▼

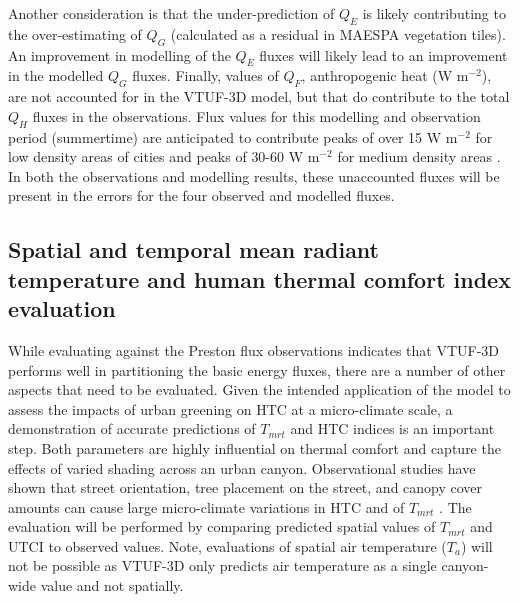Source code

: \documentclass[final,3p,times,authoryear]{elsarticle}
\begin{document}
Another consideration is that the under-prediction of $Q_{E}$ is likely contributing to the over-estimating of $Q_{G}$ (calculated as a residual in MAESPA vegetation tiles). An improvement in modelling of the $Q_{E}$ fluxes will likely lead to an improvement in the modelled $Q_{G}$ fluxes. Finally, values of $Q_{F}$, anthropogenic heat (W m$^{-2}$), are not accounted for in the VTUF-3D model, but that do contribute to the total $Q_{H}$ fluxes in the observations. Flux values for this modelling and observation period (summertime) are anticipated to contribute peaks of over 15 W m$^{-2}$ for low density areas of cities and peaks of 30-60 W m$^{-2}$ for medium density areas \citep{Sailor2004}. In both the observations and modelling results, these unaccounted fluxes will be present in the errors for the four observed and modelled fluxes. 






\subsection{Spatial and temporal mean radiant temperature and human thermal comfort index evaluation}\label{sec:CoMValidations}

While evaluating against the Preston flux observations indicates that VTUF-3D performs well in partitioning the basic energy fluxes, there are a number of other aspects that need to be evaluated. Given the intended application of the model to assess the impacts of urban greening on HTC at a micro-climate scale, a demonstration of accurate predictions of $T_{mrt}$ and HTC indices is an important step. Both parameters are highly influential on thermal comfort and capture the effects of varied shading across an urban canyon. Observational studies have shown that street orientation, tree placement on the street, and canopy cover amounts can cause large micro-climate variations in HTC and of $T_{mrt}$ \citep{Sanusi2016,Oliveira2011,Ali-Toudert2007}. The evaluation will be performed by comparing predicted spatial values of $T_{mrt}$ and UTCI to observed values. Note, evaluations of spatial air temperature ($T_{a}$) will not be possible as VTUF-3D only predicts air temperature as a single canyon-wide value and not spatially.
\end{document}
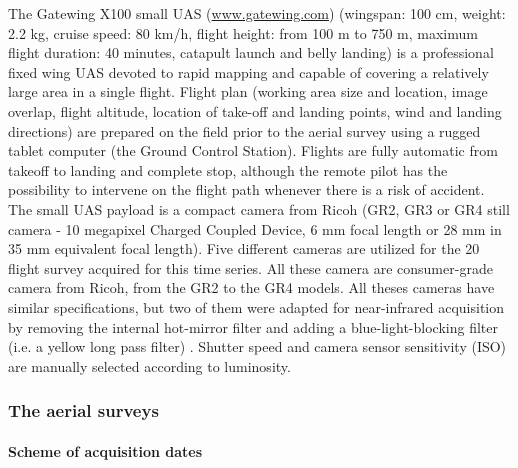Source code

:\documentclass[remotesensing,article,submit,moreauthors,pdftex,12pt,a4paper]{mdpi} %
\begin{document}
The Gatewing X100 small UAS (\url{www.gatewing.com}) (wingspan: 100 cm, weight: 2.2 kg, cruise speed: 80 km/h, flight height: from 100 m to 750 m, maximum flight duration: 40 minutes, catapult launch and belly landing) is a professional fixed wing UAS devoted to rapid mapping and capable of covering a relatively large area in a single flight. Flight plan (working area size and location, image overlap, flight altitude, location of take-off and landing points, wind and landing directions) are prepared on the field prior to the aerial survey using a rugged tablet computer (the Ground Control Station). Flights are fully automatic from takeoff to landing and complete stop, although the remote pilot has the possibility to intervene on the flight path whenever there is a risk of accident. 
The small UAS payload is a compact camera from Ricoh (GR2, GR3 or GR4 still camera - 10 megapixel Charged Coupled Device, 6 mm focal length or 28 mm in 35 mm equivalent focal length). Five different cameras are utilized for the 20 flight survey acquired for this time series. All these camera are consumer-grade camera from Ricoh, from the GR2 to the GR4 models. All theses cameras have similar specifications, but two of them were adapted for near-infrared acquisition by removing the internal hot-mirror filter and adding a blue-light-blocking filter (i.e. a yellow long pass filter) \citep{aber_small-format_2010}. Shutter speed and camera sensor sensitivity (ISO) are manually selected according to luminosity.


\subsubsection{The aerial surveys}

\paragraph{Scheme of acquisition dates}
\end{document}
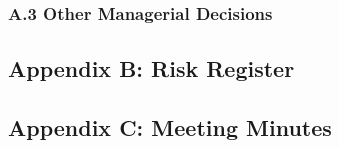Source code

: \subsubsection*{A.3 Other Managerial Decisions}
\subsection*{Appendix B: Risk Register}
\subsection*{Appendix C: Meeting Minutes}











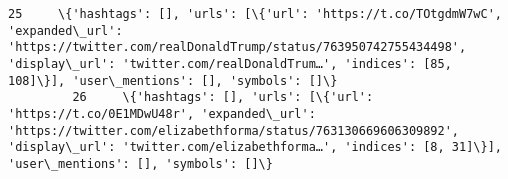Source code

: \documentclass[11pt]{article}
\begin{document}
\begin{Verbatim}[commandchars=\\\{\}]
         25     \{'hashtags': [], 'urls': [\{'url': 'https://t.co/TOtgdmW7wC', 'expanded\_url': 'https://twitter.com/realDonaldTrump/status/763950742755434498', 'display\_url': 'twitter.com/realDonaldTrum…', 'indices': [85, 108]\}], 'user\_mentions': [], 'symbols': []\}                                                                                                                                                                                                                                                                                                                                                                                                                                                                                                                                                                                                                                                                                                                                                                                                                                                                                                                                                        
         26     \{'hashtags': [], 'urls': [\{'url': 'https://t.co/0E1MDwU48r', 'expanded\_url': 'https://twitter.com/elizabethforma/status/763130669606309892', 'display\_url': 'twitter.com/elizabethforma…', 'indices': [8, 31]\}], 'user\_mentions': [], 'symbols': []\}                                                                                                                                                                                                                                                                                                                                                                                                                                                                                                                                                                                                                                                                                                                                                                                                                                                                                                                                                           

\end{Verbatim}
\end{document}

▲

WHAT THE TASK ASKS: Copy the records exactly, minus any pictures.

EXERCISE ANSWER:
Source code

: \documentclass[final,3p,times,authoryear]{elsarticle}
\begin{document}
Another consideration is that the under-prediction of $Q_{E}$ is likely contributing to the over-estimating of $Q_{G}$ (calculated as a residual in MAESPA vegetation tiles). An improvement in modelling of the $Q_{E}$ fluxes will likely lead to an improvement in the modelled $Q_{G}$ fluxes. Finally, values of $Q_{F}$, anthropogenic heat (W m$^{-2}$), are not accounted for in the VTUF-3D model, but that do contribute to the total $Q_{H}$ fluxes in the observations. Flux values for this modelling and observation period (summertime) are anticipated to contribute peaks of over 15 W m$^{-2}$ for low density areas of cities and peaks of 30-60 W m$^{-2}$ for medium density areas \citep{Sailor2004}. In both the observations and modelling results, these unaccounted fluxes will be present in the errors for the four observed and modelled fluxes. 






\subsection{Spatial and temporal mean radiant temperature and human thermal comfort index evaluation}\label{sec:CoMValidations}

While evaluating against the Preston flux observations indicates that VTUF-3D performs well in partitioning the basic energy fluxes, there are a number of other aspects that need to be evaluated. Given the intended application of the model to assess the impacts of urban greening on HTC at a micro-climate scale, a demonstration of accurate predictions of $T_{mrt}$ and HTC indices is an important step. Both parameters are highly influential on thermal comfort and capture the effects of varied shading across an urban canyon. Observational studies have shown that street orientation, tree placement on the street, and canopy cover amounts can cause large micro-climate variations in HTC and of $T_{mrt}$ \citep{Sanusi2016,Oliveira2011,Ali-Toudert2007}. The evaluation will be performed by comparing predicted spatial values of $T_{mrt}$ and UTCI to observed values. Note, evaluations of spatial air temperature ($T_{a}$) will not be possible as VTUF-3D only predicts air temperature as a single canyon-wide value and not spatially.
\end{document}
Source code

:\documentclass[remotesensing,article,submit,moreauthors,pdftex,12pt,a4paper]{mdpi} %
\begin{document}
The Gatewing X100 small UAS (\url{www.gatewing.com}) (wingspan: 100 cm, weight: 2.2 kg, cruise speed: 80 km/h, flight height: from 100 m to 750 m, maximum flight duration: 40 minutes, catapult launch and belly landing) is a professional fixed wing UAS devoted to rapid mapping and capable of covering a relatively large area in a single flight. Flight plan (working area size and location, image overlap, flight altitude, location of take-off and landing points, wind and landing directions) are prepared on the field prior to the aerial survey using a rugged tablet computer (the Ground Control Station). Flights are fully automatic from takeoff to landing and complete stop, although the remote pilot has the possibility to intervene on the flight path whenever there is a risk of accident. 
The small UAS payload is a compact camera from Ricoh (GR2, GR3 or GR4 still camera - 10 megapixel Charged Coupled Device, 6 mm focal length or 28 mm in 35 mm equivalent focal length). Five different cameras are utilized for the 20 flight survey acquired for this time series. All these camera are consumer-grade camera from Ricoh, from the GR2 to the GR4 models. All theses cameras have similar specifications, but two of them were adapted for near-infrared acquisition by removing the internal hot-mirror filter and adding a blue-light-blocking filter (i.e. a yellow long pass filter) \citep{aber_small-format_2010}. Shutter speed and camera sensor sensitivity (ISO) are manually selected according to luminosity.


\subsubsection{The aerial surveys}

\paragraph{Scheme of acquisition dates}
\end{document}
Source code

: \subsubsection*{A.3 Other Managerial Decisions}
\subsection*{Appendix B: Risk Register}
\subsection*{Appendix C: Meeting Minutes}











Source code

: \documentclass[11pt]{article}
\begin{document}
\begin{Verbatim}[commandchars=\\\{\}]
         25     \{'hashtags': [], 'urls': [\{'url': 'https://t.co/TOtgdmW7wC', 'expanded\_url': 'https://twitter.com/realDonaldTrump/status/763950742755434498', 'display\_url': 'twitter.com/realDonaldTrum…', 'indices': [85, 108]\}], 'user\_mentions': [], 'symbols': []\}                                                                                                                                                                                                                                                                                                                                                                                                                                                                                                                                                                                                                                                                                                                                                                                                                                                                                                                                                        
         26     \{'hashtags': [], 'urls': [\{'url': 'https://t.co/0E1MDwU48r', 'expanded\_url': 'https://twitter.com/elizabethforma/status/763130669606309892', 'display\_url': 'twitter.com/elizabethforma…', 'indices': [8, 31]\}], 'user\_mentions': [], 'symbols': []\}                                                                                                                                                                                                                                                                                                                                                                                                                                                                                                                                                                                                                                                                                                                                                                                                                                                                                                                                                           

\end{Verbatim}
\end{document}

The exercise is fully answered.